In her new book, The Up Side of Down: Why Failing Well Is the Key to Success, Megan McArdle takes some time to discuss forager vs. farmer attitudes toward risk. Forager food sources tended to be more risky and variable, while farmer food sources are more reliable. So foragers emphasized food sharing more, and a tolerate attitude toward failure to find food. In contrast, farmers shared food less and held individuals responsible more for getting their food. We’ve even seen the same people switch from one attitude to the other as they switched from foraging to farming. Today some people and places tend more toward farmer values of strict personal responsibility, while other people and places tend more toward forager forgiveness.
Failure is also largely due to coincidence, it's remarkable that people even try given the low odds of success at launching a new business. You need lots of people to try before one succeeds, if the penalty for failure becomes too high few people will try and the economy and innovation will suffer.
More bang for your bailout buck was indeed the most sensible reason (though obviously it doesn't hurt bankers that they have friends in high places). Of course this changes once the banks start expecting bailouts.
One could argue that bailing out the big banks protected many (comparatively innocent) little guys, while bailing out a little guy (who often has some culpability for his own failure) doesn't do much to help anyone but that little guy. Or, less moralistically, bailing out the banks gives you more bang for your bail out buck because it helps all little guys systemically. That was the main argument I heard back in the heyday of TARP, in any event.
I looked at somethingsome of McCardles comments in public healthcare and it turns out she's an idiot.
The last of the 19th century saw a persistent deflation, meaning mortgages became more oppressive http://en.wikipedia.org/wik... and an expansion into the Great Plains which required different farming practices. Eastern agriculture was beginning its decline as production moved west, while the South was adjusting to a free market economy and no slaves.
Maybe it wasn't more risky but the circumstances were just right (such as the fact that every state gets exactly two senators, whether it's Kansas or New York) for them to get a lot of support in the senate.

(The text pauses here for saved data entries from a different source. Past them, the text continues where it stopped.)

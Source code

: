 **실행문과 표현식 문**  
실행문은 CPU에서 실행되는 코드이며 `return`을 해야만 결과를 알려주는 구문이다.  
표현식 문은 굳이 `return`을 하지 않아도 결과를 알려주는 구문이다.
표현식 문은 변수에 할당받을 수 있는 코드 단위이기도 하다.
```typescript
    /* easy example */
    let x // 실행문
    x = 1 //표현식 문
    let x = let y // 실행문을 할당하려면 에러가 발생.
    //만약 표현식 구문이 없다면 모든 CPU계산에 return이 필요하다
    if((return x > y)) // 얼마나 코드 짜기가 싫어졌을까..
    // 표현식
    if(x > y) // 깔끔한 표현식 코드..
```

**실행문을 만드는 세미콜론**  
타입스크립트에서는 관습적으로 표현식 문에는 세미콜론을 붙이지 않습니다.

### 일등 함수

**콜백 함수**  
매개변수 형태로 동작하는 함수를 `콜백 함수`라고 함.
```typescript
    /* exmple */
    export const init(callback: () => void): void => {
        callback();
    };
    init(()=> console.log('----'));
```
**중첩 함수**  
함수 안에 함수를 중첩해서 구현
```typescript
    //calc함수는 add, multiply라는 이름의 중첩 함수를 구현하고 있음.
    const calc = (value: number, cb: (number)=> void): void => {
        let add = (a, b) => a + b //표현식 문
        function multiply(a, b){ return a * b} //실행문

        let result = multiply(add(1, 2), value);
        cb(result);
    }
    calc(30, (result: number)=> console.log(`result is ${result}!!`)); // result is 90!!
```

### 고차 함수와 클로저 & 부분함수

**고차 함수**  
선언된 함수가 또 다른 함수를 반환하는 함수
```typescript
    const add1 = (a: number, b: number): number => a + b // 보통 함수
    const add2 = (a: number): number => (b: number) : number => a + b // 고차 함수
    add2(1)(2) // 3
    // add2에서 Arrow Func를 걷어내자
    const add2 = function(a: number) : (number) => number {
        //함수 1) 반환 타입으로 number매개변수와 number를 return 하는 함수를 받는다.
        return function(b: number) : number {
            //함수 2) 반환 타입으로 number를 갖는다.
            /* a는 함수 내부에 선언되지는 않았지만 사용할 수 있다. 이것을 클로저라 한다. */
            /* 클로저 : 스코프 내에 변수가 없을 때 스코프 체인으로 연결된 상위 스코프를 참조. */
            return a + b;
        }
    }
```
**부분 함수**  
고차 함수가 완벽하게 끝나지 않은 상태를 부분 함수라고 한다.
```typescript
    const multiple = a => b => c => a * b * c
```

Farming wasn't better at first. People probably choose farming for strategic (to raise armies and live in walled settlements) or religious reasons, because it certainly didn't make life easier, longer or less risky back in the neolithic. It's even possible that initially only a small number of tribes chose farming and then forced all the others to do the same because farming tribes were more aggressive and could support armies.
Farmers work harder (so slackers are more noticeable) and when something went wrong it was more catastrophic (such as a lost crop) than when something went wrong in forager society. Farmers also have stricter laws (the concept of land ownership itself for example), greater inequality and higher population density which tends to bring out the worst in people and made them invent things like war and slavery in addition to very harsh laws and angry gods who purportedly were the source of those laws.
I don't think that's the sense in which Hanson maintains that fear made farmers: he means dynamically rather than historically. The post he links is at http://www.overcomingbias.c... where he writes:
A large robust literature makes it clear that inducing people to unconsciously think about death pushes them to more strongly obey and defend cultural norms, especially norms framed as disgust at animal-like behavior. Today, fear of death encourages folks to obey authorities, and be more loyal to their communities and spouses, all strong farmer norms.
Hanson thinks fear of death directly elicits farmer norms. I agree, but farmers had less to fear than foragers!
The scientific literature Hanson cites in the 2010 piece shows a tight relationship between fear of death and low self-esteem (read "status"). It would seem that, rather than natural conditions driving our forebears fear of death, the status deflation occurring with agriculture heightened the fear of death. (See "Status inflation and deflation: Prestige, the essence of status, permits broad alliances" - http://tinyurl.com/lxokdf7 )
[Note also that, for Sigmund Freud, at the core of both fear of death and loss of status/self-esteem is castration anxiety.]
I don't agree with the premise of her book...for individuals, failure costs time, money and energy. If you are going to fail, keep the costs as low as possible. bankruptcy is bad for your credit rating. Large companies and governments are better at coping with failure than people
But did that make their farming more risky than was ancient farming?
Western farmers in the 1800s were facing much more rapid technological progress than farmers ever have before.
Foragers had more risk; to cut their risk, people turned to farming.
And don't often have bankruptcies but long drawn out restructurings, but they do often have limited liability. One could argue bankruptcy avoidance is even more lenient in practice as it wouldn't improve creditors situation.
Europe has big firms, but does not have lenient bankruptcy.
Well, I support both--sometimes forgiveness is the cheapest course, even after you take into account the moral hazard it creates. Most of the people who suffered from teaching the banks a lesson wouldn't have been bankers; they would have been ordinary folks whose livelihoods were wiped out, homes were taken, and retirement savings were destroyed in the financial contraction that followed the partial or total collapse of the US financial system.